My first snag in Beginning Ruby on Rails was in one of the exercises at the end of Chapter 2. Yes, I’m doing all the exercises.
”Create a method that calls itself – a technique called recursion – to calculate factorials. A factorial is the product of the number times all the other whole numbers down to one – for example, the factorial of 6, written as 6!, is 6 x 5 x 4 x 3 x 2 x 1 = 720.”
I’ve been scared of factorials ever since a gang of them made me quit math olympiad in middle school. And I hate how they’re always yelling. But conceptually I get them, and conceptually I get the idea of recursion. Nevertheless, I’m having trouble writing a recursive method to calculate them and have it work properly. Right here and now, I’m going to give it a fresh try and explain as I go, and if I get stuck you’ll see exactly where. So here we go.

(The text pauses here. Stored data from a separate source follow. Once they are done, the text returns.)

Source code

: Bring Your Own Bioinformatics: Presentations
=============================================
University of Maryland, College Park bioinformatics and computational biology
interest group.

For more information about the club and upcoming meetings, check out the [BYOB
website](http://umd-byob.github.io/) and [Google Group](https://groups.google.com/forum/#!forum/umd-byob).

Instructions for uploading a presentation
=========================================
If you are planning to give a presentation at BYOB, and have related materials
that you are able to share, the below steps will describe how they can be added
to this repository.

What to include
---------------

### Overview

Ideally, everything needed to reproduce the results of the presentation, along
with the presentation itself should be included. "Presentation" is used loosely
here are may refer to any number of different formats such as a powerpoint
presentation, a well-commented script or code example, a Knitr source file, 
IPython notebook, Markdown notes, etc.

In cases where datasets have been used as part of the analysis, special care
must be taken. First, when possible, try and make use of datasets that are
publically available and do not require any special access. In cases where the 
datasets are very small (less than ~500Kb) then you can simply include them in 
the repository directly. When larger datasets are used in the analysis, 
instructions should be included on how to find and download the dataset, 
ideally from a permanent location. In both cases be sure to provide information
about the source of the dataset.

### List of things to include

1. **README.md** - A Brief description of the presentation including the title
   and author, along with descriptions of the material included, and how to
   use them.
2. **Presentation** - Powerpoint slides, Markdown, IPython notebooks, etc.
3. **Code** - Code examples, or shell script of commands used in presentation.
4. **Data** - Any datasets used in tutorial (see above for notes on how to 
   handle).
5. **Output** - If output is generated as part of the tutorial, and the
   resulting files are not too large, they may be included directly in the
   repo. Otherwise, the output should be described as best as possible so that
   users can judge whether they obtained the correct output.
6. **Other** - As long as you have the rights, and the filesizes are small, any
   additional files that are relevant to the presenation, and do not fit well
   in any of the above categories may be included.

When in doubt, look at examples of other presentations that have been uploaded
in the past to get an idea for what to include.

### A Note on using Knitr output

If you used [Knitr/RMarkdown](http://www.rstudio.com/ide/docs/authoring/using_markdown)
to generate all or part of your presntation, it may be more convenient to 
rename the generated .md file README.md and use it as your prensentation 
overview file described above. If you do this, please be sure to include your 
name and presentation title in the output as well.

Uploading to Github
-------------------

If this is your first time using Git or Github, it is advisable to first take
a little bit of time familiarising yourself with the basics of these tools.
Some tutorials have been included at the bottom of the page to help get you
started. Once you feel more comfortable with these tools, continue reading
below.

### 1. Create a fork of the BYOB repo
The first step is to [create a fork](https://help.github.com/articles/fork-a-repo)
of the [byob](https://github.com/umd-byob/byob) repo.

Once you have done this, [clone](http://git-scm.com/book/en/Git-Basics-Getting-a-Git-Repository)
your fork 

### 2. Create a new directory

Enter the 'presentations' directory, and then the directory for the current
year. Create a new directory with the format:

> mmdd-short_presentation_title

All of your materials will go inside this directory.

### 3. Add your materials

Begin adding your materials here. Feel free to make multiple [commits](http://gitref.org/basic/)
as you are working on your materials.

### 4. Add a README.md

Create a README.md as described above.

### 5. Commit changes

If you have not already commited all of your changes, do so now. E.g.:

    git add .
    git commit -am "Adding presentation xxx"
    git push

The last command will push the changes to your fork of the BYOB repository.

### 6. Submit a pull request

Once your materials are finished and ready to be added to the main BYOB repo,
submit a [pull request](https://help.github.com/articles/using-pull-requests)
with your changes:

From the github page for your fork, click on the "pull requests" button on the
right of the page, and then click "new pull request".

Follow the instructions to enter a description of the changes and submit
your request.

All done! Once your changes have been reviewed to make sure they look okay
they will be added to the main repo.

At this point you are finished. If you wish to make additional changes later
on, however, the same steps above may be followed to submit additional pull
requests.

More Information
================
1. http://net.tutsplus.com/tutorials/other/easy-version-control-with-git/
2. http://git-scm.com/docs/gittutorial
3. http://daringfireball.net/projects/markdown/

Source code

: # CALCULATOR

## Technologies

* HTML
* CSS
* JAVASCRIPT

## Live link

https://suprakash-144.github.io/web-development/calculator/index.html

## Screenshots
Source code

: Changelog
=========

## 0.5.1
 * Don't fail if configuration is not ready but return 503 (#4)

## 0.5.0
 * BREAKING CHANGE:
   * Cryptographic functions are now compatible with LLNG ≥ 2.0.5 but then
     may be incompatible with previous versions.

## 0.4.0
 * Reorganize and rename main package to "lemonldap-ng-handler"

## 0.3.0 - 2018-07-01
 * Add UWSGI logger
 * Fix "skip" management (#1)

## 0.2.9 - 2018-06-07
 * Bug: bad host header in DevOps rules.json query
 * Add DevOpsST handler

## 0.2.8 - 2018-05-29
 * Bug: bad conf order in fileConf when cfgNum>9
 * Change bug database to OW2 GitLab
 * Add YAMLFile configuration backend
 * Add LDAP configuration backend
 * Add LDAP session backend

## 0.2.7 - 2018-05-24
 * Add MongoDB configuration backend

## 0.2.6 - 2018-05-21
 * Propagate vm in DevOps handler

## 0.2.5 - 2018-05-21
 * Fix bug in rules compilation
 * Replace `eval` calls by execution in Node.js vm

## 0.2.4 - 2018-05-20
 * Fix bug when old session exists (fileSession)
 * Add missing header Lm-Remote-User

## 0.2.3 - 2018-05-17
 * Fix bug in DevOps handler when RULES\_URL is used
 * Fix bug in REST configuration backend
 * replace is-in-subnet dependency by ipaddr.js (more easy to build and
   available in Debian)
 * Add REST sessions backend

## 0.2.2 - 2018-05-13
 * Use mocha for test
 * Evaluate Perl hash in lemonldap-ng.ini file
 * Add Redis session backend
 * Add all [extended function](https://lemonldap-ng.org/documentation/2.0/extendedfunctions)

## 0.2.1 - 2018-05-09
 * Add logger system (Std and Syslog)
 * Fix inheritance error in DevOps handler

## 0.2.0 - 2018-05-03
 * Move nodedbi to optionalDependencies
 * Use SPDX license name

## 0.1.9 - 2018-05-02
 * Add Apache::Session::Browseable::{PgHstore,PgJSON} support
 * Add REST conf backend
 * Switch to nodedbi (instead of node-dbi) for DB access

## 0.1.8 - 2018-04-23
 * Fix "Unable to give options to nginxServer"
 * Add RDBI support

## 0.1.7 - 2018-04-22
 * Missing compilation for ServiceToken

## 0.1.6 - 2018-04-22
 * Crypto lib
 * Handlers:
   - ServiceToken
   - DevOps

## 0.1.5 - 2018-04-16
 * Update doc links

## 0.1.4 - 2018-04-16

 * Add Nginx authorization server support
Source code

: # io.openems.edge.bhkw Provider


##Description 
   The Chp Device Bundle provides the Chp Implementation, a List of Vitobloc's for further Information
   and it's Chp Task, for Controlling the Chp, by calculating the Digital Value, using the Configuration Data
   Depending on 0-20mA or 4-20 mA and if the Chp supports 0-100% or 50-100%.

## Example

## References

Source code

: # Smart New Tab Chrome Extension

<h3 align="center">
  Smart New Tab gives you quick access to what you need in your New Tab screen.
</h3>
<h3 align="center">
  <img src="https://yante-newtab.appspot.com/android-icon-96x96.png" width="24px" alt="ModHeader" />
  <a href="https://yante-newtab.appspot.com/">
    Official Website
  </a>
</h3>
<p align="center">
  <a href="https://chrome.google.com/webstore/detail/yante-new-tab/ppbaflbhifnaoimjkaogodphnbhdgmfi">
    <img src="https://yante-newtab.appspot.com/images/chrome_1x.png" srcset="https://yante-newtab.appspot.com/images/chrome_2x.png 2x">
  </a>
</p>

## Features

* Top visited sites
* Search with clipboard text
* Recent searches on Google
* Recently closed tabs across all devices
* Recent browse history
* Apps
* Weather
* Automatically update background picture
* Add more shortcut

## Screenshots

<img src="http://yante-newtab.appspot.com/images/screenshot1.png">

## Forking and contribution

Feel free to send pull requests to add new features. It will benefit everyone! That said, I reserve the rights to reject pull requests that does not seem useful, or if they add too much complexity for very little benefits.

In words, I figure I need to count down to one(or up from one, if it’s easier) from the variable I want to factorialize, multiplying by the counting number as I go, and keeping track of that growing number. Right? As far as the recursive part, it seems like I’d create one method to multiply a number by it’s next lowest neighbor, as long as the number is a whole number greater than one. I could then call that method on itself as many times as needed to get to the victim of the factorializing. So if that’s all right, first thing I need is a method that takes N and turns it into N x (N-1).
Here’s what I’m trying out for the first part:
def factorial_step(value)
value = value * (value - 1) unless value <=2
puts value
end
factorial_step(6)
Wow. Success! It returned “30”. This is already farther than I got the first time through. I may not need you after all. OK, so now I need to write a method that calls that method as many times as I need to get to N factorial. More after I think a minute and write my next small chunk.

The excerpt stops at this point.